De forma geral, o prazo para análise de um benefício varia de 30 a 90 dias após o protocolo. No entanto, esse período pode se estender dependendo do tipo de solicitação e da necessidade de etapas adicionais, como perícia médica, avaliação socioeconômica ou complementação de documentos. Também é comum que a conferência de vínculos trabalhistas cause atrasos.
Segundo a advogada Thaís Bertuol Xavier, consultora jurídica da plataforma Previdenciarista, nem sempre a demora está ligada apenas ao tamanho da fila. Pendências simples no cadastro podem travar o andamento do pedido, o que torna essencial acompanhar o processo. “Muitos atrasos acontecem por questões que o próprio segurado pode resolver durante a análise”, explica.
A legislação prevê prioridade na análise para pessoas com doenças graves, idosos ou em situação de vulnerabilidade social. Na prática, porém, essa prioridade nem sempre é cumprida, o que mantém muitos segurados na fila por longos períodos.

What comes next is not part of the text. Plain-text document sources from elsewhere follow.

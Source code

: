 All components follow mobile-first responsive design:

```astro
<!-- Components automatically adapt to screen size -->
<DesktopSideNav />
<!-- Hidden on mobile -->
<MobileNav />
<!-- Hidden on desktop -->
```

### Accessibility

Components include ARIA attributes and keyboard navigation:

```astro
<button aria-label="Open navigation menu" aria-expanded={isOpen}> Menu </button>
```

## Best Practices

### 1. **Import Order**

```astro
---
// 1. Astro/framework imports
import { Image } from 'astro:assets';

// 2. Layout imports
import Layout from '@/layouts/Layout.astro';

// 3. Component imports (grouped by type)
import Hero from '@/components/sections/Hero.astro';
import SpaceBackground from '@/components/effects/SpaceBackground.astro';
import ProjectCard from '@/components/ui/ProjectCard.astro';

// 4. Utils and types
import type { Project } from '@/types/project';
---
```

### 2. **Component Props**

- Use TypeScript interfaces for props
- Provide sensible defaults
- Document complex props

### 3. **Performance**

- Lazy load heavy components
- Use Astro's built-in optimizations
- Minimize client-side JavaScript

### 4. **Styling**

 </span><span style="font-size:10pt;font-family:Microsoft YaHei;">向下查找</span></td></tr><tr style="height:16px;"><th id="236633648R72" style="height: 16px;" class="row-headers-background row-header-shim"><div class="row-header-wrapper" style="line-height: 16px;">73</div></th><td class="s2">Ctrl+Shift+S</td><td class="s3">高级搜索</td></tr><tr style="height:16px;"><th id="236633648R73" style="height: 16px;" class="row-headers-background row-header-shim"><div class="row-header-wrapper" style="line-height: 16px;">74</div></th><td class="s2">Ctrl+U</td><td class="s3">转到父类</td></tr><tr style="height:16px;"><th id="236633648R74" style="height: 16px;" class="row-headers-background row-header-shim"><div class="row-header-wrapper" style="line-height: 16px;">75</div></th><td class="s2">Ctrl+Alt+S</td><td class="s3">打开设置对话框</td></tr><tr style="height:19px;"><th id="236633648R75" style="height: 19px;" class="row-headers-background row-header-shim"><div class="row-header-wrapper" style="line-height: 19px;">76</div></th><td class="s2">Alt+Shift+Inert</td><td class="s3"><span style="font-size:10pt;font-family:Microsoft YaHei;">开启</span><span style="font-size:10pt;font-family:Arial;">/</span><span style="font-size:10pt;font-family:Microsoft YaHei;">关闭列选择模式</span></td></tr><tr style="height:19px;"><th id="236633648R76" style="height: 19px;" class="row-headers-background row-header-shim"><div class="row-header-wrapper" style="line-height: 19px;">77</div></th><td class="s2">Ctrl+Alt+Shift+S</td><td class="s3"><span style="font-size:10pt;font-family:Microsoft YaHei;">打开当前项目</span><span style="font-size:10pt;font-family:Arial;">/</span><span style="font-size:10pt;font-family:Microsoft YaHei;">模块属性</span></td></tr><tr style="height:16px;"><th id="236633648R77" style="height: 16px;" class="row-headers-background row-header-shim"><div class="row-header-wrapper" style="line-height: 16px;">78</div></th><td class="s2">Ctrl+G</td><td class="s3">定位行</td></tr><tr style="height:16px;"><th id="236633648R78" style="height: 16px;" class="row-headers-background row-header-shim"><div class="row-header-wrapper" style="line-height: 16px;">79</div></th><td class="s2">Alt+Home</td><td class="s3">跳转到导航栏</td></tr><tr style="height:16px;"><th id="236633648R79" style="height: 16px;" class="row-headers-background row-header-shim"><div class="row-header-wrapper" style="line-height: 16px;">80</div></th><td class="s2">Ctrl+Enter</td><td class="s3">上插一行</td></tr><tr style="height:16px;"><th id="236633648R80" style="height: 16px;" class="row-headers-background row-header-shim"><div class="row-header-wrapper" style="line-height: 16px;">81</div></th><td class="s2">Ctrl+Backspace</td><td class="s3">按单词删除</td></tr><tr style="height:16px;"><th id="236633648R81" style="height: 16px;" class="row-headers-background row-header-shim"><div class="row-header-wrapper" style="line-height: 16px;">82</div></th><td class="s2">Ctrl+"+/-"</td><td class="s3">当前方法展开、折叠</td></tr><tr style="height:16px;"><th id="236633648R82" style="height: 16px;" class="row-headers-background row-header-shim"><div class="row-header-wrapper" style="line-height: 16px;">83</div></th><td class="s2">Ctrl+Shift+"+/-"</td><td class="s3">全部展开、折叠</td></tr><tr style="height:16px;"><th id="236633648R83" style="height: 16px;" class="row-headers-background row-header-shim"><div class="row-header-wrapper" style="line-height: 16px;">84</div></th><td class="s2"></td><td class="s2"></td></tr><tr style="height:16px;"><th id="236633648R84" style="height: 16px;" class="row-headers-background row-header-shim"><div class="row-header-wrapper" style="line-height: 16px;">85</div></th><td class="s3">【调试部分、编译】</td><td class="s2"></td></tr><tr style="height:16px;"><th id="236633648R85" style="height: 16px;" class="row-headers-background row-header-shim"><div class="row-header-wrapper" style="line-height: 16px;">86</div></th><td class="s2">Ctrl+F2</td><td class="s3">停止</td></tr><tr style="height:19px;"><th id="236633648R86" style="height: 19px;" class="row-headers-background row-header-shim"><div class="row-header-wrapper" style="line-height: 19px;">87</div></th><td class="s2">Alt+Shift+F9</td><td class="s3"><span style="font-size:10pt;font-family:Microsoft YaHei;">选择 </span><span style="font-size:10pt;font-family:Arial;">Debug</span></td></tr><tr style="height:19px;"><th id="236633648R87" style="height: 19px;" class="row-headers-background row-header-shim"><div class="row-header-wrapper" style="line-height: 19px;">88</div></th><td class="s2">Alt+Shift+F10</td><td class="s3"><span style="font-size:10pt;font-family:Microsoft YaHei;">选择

Enquanto aguardam, especialistas recomendam que os segurados acompanhem o pedido pelo aplicativo Meu INSS, verifiquem possíveis pendências e guardem comprovantes do requerimento. Também é importante evitar abrir um novo pedido sem orientação, já que isso reinicia o prazo e pode aumentar ainda mais o tempo de espera. Em situações de demora excessiva, a busca por orientação jurídica pode ajudar a acelerar a análise.